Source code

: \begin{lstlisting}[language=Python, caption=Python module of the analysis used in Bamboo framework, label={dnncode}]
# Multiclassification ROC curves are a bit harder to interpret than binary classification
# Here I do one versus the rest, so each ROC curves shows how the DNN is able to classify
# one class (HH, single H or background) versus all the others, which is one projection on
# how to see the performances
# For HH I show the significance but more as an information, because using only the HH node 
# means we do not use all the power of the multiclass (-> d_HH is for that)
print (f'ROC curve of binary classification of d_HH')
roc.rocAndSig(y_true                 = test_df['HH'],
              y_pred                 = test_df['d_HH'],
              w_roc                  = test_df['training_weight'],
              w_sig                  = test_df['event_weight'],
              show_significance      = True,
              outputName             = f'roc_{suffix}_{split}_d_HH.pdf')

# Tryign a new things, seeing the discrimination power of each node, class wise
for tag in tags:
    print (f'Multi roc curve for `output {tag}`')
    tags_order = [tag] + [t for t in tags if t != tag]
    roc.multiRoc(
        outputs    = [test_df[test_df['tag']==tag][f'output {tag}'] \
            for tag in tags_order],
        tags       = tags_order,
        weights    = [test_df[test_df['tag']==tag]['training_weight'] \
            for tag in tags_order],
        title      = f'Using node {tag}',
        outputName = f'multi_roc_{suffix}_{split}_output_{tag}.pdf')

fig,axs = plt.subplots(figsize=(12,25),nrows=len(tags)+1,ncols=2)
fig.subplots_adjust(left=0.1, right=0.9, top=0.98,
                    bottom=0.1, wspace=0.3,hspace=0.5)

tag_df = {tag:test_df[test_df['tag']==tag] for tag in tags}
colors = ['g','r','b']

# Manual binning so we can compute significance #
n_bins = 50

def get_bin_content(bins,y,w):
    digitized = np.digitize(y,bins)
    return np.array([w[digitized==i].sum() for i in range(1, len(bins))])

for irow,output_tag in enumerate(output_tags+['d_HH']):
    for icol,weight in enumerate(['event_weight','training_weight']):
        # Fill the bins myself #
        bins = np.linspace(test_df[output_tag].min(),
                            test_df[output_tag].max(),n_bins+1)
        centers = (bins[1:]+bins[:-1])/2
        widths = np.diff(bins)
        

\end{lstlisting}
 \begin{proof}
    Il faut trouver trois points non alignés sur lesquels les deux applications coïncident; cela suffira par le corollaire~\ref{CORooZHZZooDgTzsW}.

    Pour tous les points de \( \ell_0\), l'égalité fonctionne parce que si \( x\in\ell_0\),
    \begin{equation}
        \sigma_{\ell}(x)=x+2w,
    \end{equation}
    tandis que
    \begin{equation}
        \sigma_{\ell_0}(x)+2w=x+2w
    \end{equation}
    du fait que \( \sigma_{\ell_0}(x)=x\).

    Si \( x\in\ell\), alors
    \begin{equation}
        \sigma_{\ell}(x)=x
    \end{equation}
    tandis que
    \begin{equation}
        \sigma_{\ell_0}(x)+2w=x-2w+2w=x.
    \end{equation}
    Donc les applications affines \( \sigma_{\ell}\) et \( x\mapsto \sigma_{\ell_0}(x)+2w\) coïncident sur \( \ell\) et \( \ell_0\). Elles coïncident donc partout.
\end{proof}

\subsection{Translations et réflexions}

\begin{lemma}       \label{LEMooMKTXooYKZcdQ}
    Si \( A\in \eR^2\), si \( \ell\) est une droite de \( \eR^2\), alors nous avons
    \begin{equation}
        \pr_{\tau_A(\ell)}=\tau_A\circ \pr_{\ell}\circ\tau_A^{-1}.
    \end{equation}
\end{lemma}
########################################
» **Work request**
For this exercise, the records above must be returned exactly.

» **Task answer**
Source code

: \begin{lstlisting}[language=Python, caption=Python module of the analysis used in Bamboo framework, label={dnncode}]
# Multiclassification ROC curves are a bit harder to interpret than binary classification
# Here I do one versus the rest, so each ROC curves shows how the DNN is able to classify
# one class (HH, single H or background) versus all the others, which is one projection on
# how to see the performances
# For HH I show the significance but more as an information, because using only the HH node 
# means we do not use all the power of the multiclass (-> d_HH is for that)
print (f'ROC curve of binary classification of d_HH')
roc.rocAndSig(y_true                 = test_df['HH'],
              y_pred                 = test_df['d_HH'],
              w_roc                  = test_df['training_weight'],
              w_sig                  = test_df['event_weight'],
              show_significance      = True,
              outputName             = f'roc_{suffix}_{split}_d_HH.pdf')

# Tryign a new things, seeing the discrimination power of each node, class wise
for tag in tags:
    print (f'Multi roc curve for `output {tag}`')
    tags_order = [tag] + [t for t in tags if t != tag]
    roc.multiRoc(
        outputs    = [test_df[test_df['tag']==tag][f'output {tag}'] \
            for tag in tags_order],
        tags       = tags_order,
        weights    = [test_df[test_df['tag']==tag]['training_weight'] \
            for tag in tags_order],
        title      = f'Using node {tag}',
        outputName = f'multi_roc_{suffix}_{split}_output_{tag}.pdf')

fig,axs = plt.subplots(figsize=(12,25),nrows=len(tags)+1,ncols=2)
fig.subplots_adjust(left=0.1, right=0.9, top=0.98,
                    bottom=0.1, wspace=0.3,hspace=0.5)

tag_df = {tag:test_df[test_df['tag']==tag] for tag in tags}
colors = ['g','r','b']

# Manual binning so we can compute significance #
n_bins = 50

def get_bin_content(bins,y,w):
    digitized = np.digitize(y,bins)
    return np.array([w[digitized==i].sum() for i in range(1, len(bins))])

for irow,output_tag in enumerate(output_tags+['d_HH']):
    for icol,weight in enumerate(['event_weight','training_weight']):
        # Fill the bins myself #
        bins = np.linspace(test_df[output_tag].min(),
                            test_df[output_tag].max(),n_bins+1)
        centers = (bins[1:]+bins[:-1])/2
        widths = np.diff(bins)
        

\end{lstlisting}
 \begin{proof}
    Il faut trouver trois points non alignés sur lesquels les deux applications coïncident; cela suffira par le corollaire~\ref{CORooZHZZooDgTzsW}.

    Pour tous les points de \( \ell_0\), l'égalité fonctionne parce que si \( x\in\ell_0\),
    \begin{equation}
        \sigma_{\ell}(x)=x+2w,
    \end{equation}
    tandis que
    \begin{equation}
        \sigma_{\ell_0}(x)+2w=x+2w
    \end{equation}
    du fait que \( \sigma_{\ell_0}(x)=x\).

    Si \( x\in\ell\), alors
    \begin{equation}
        \sigma_{\ell}(x)=x
    \end{equation}
    tandis que
    \begin{equation}
        \sigma_{\ell_0}(x)+2w=x-2w+2w=x.
    \end{equation}
    Donc les applications affines \( \sigma_{\ell}\) et \( x\mapsto \sigma_{\ell_0}(x)+2w\) coïncident sur \( \ell\) et \( \ell_0\). Elles coïncident donc partout.
\end{proof}

\subsection{Translations et réflexions}

\begin{lemma}       \label{LEMooMKTXooYKZcdQ}
    Si \( A\in \eR^2\), si \( \ell\) est une droite de \( \eR^2\), alors nous avons
    \begin{equation}
        \pr_{\tau_A(\ell)}=\tau_A\circ \pr_{\ell}\circ\tau_A^{-1}.
    \end{equation}
\end{lemma}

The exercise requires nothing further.